New FTC “Red Flag” Rules Mean Online Deals with Criminals Can Be Punished
According to new rules promulgated by the U.S. Federal Trade Commission (FTC), companies are now on the hook for their business dealings, even with customers on the Internet, should what they sell be used for criminal or terrorist activities. The punishments include six-figure fines and even jail time. The new standard is known as the FTC's “Red Flag” rules, which have already been passed and are due to go into law January 2009, but businesses must be compliant to them by November 1, 2008S. Yet many businesses are still in the dark about this new regime.
Some analysts believe these rules must go through a period of public enforcement before they become commonplace knowledge. Says Brian Bradley, executive vice president of strategy and emerging markets at MicroBilt, a company doing business compliance advising: "With all of the focus put on compliance and security breaches, it's easy to overlook these requirements around identity and law enforcement. It's another level of compliance that a lot of companies don't even know about."
The FTC has sent out these rules to federal financial institution regulatory agencies what are described as “final rules on identity theft “red flags” and address discrepancies.” These final rules implement sections 114 and 315 of the Fair and Accurate Credit Transactions Act of 2003. The President’s Identity Theft Task Force has detailed the impact of identity theft, which cause billions of dollars in losses each year to individuals and businesses.
The FTC describes its Red Flag rules:
The final rules require each financial institution and creditor that holds any consumer account, or other account for which there is a reasonably foreseeable risk of identity theft, to develop and implement an Identity Theft Prevention Program (Program) for combating identity theft in connection with new and existing accounts. The Program must include reasonable policies and procedures for detecting, preventing, and mitigating identity theft and enable a financial institution or creditor to:
1. Identify relevant patterns, practices, and specific forms of activity that are “red flags” signaling possible identity theft and incorporate those red flags into the Program;
2. Detect red flags that have been incorporated into the Program;
3. Respond appropriately to any red flags that are detected to prevent and mitigate identity theft; and
4. Ensure the Program is updated periodically to reflect changes in risks from identity theft.
The real purpose of these rules is not to simply fight ID theft, as noble a cause as that may be.
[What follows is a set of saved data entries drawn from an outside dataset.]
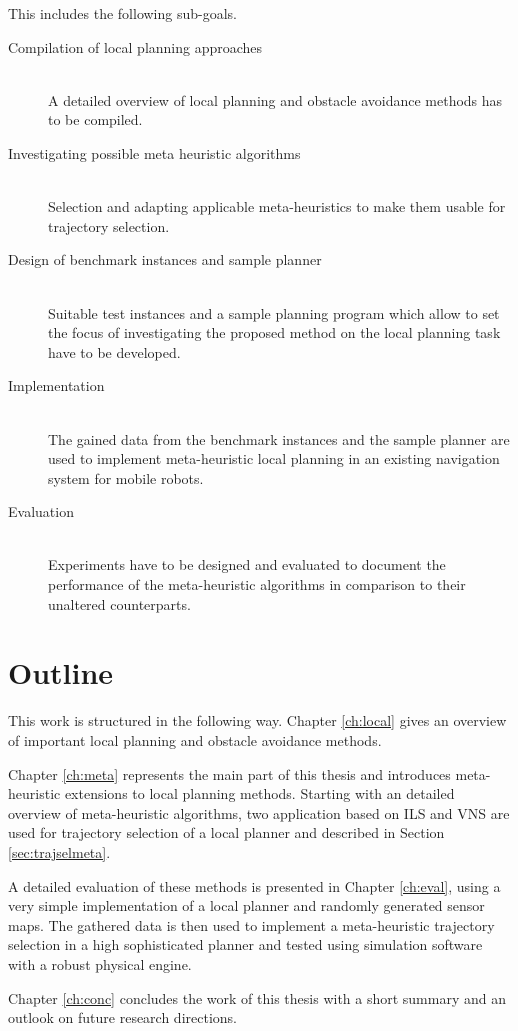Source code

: This includes the following sub-goals.
\begin{description}
\item[Compilation of local planning approaches]\hfill \\
A detailed overview of local planning and obstacle avoidance methods has to be compiled. 
\item[Investigating possible meta heuristic algorithms]\hfill \\
Selection and adapting applicable meta-heuristics to make them usable for trajectory selection.
\item[Design of benchmark instances and sample planner]\hfill \\
Suitable test instances and a sample planning program which allow to set the focus of investigating the proposed method on the local planning task have to be developed.  
\item[Implementation]\hfill \\
The gained data from the benchmark instances and the sample planner are used to implement meta-heuristic local planning in an existing navigation system for mobile robots.  
\item[Evaluation]\hfill \\
Experiments have to be designed and evaluated to document the performance of the meta-heuristic algorithms in comparison to their unaltered counterparts.
\end{description}

\section{Outline}\label{sec:outline}
This work is structured in the following way. 
Chapter \ref{ch:local} gives an overview of important local planning and obstacle avoidance methods.
 
Chapter \ref{ch:meta} represents the main part of this thesis and introduces meta-heuristic extensions to local planning methods. 
Starting with an detailed overview of  meta-heuristic algorithms, two application based on ILS and VNS are used for trajectory selection of a local planner and described in Section \ref{sec:trajselmeta}.

A detailed evaluation of these methods is presented in Chapter \ref{ch:eval}, using a very simple implementation of a local planner and randomly generated sensor maps. 
The gathered data is then used to implement a meta-heuristic trajectory selection in a high sophisticated planner and tested using simulation software with a robust physical engine.

Chapter \ref{ch:conc} concludes the work of this thesis with a short summary and an outlook on future research directions.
Instead, the rules are really another brick in the wall of the United State's goal of building better defenses against terrorism. So fighting money laundering is a key goal of these rules, as is keeping fake ID”s away from terrorists. According to the FTC, the rules are designed to force financial institutions to be more careful with whom they do business.
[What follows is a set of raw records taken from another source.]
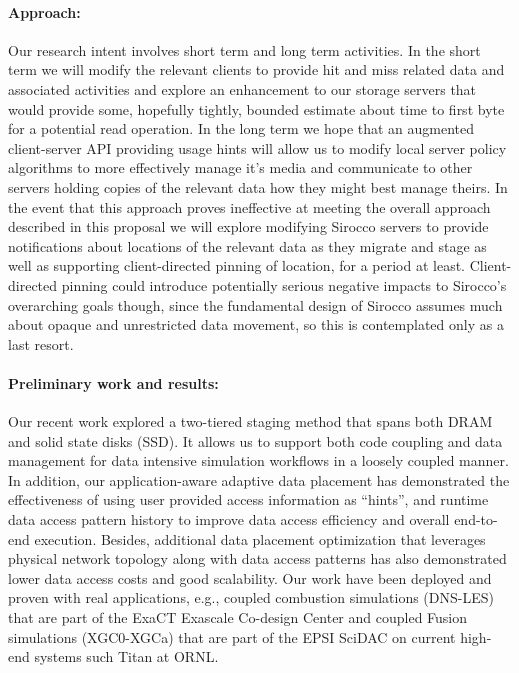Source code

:\paragraph{Approach:}
Our research intent involves short term and long term activities. In the short
term we will modify the relevant clients to provide hit and miss related data
and associated activities and explore an enhancement to our storage servers
that would provide some, hopefully tightly, bounded estimate about time to
first byte for a potential read operation. In the long term we hope that an
augmented client-server API providing usage hints will allow us to modify local
server policy algorithms to more effectively manage it's media and communicate
to other servers holding copies of the relevant data how they might best manage
theirs. In the event that this approach proves ineffective at meeting the
overall approach described in this proposal we will explore modifying Sirocco
servers to provide notifications about locations of the relevant data as they
migrate and stage as well as supporting client-directed pinning of location,
for a period at least. Client-directed pinning could introduce potentially
serious negative impacts to Sirocco's overarching goals though, since the
fundamental design of Sirocco assumes much about opaque and unrestricted data
movement, so this is contemplated only as a last resort.

\paragraph{Preliminary work and results:} Our recent work \cite{tongipdps15}
explored a two-tiered staging method that spans both DRAM and solid state
disks (SSD). It allows us to support both code coupling and data management
for data intensive simulation workflows in a loosely coupled manner. In
addition, our application-aware adaptive data placement has demonstrated the
effectiveness of using user provided access information as ``hints'', and
runtime data access pattern history to improve data access efficiency and
overall end-to-end execution. Besides, additional data placement
optimization \cite{qiansc15} that leverages physical network topology along
with data access patterns has also demonstrated lower data access costs and
good scalability. Our work have been deployed and proven with real
applications, e.g., coupled combustion simulations (DNS-LES) that are part
of the ExaCT Exascale Co-design Center and coupled Fusion simulations
(XGC0-XGCa) that are part of the EPSI SciDAC on current high-end systems
such Titan at ORNL.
According to the FTC, the rules “require credit and debit card issuers to develop policies and procedures to assess the validity of a request for a change of address that is followed closely by a request for an additional or replacement card. In addition, the final rules require users of consumer reports to develop reasonable policies and procedures to apply when they receive a notice of address discrepancy from a consumer reporting agency.”
The entities that most need to learn about these rules are small businesses. For example, if a small used car company sells a vehicle that is used a month later in a crime, they could be held responsible. Bradley says, "The Red Flag rules are basically there to help protect consumers from identity fraud, and to help prevent businesses from making bad loans or extending credit to criminals. But a lot of security people don't know much about them yet, and most small businesses -- the ones that are too small to work with the big credit bureaus -- don't know anything."
Bradley continued, “However, many organized terrorists and criminals know that small businesses can't afford to work with the big credit bureaus, which makes these mom-and-pop shops prime targets for illegal purchases and money-laundering scams. And the worst part is that the small business can be held liable if it does do business with the bad guys, even if it isn't aware of the regulations. I haven't seen any cases yet, but the Red Flag rules won't be enforced until November, so we're just beginning to deal with those."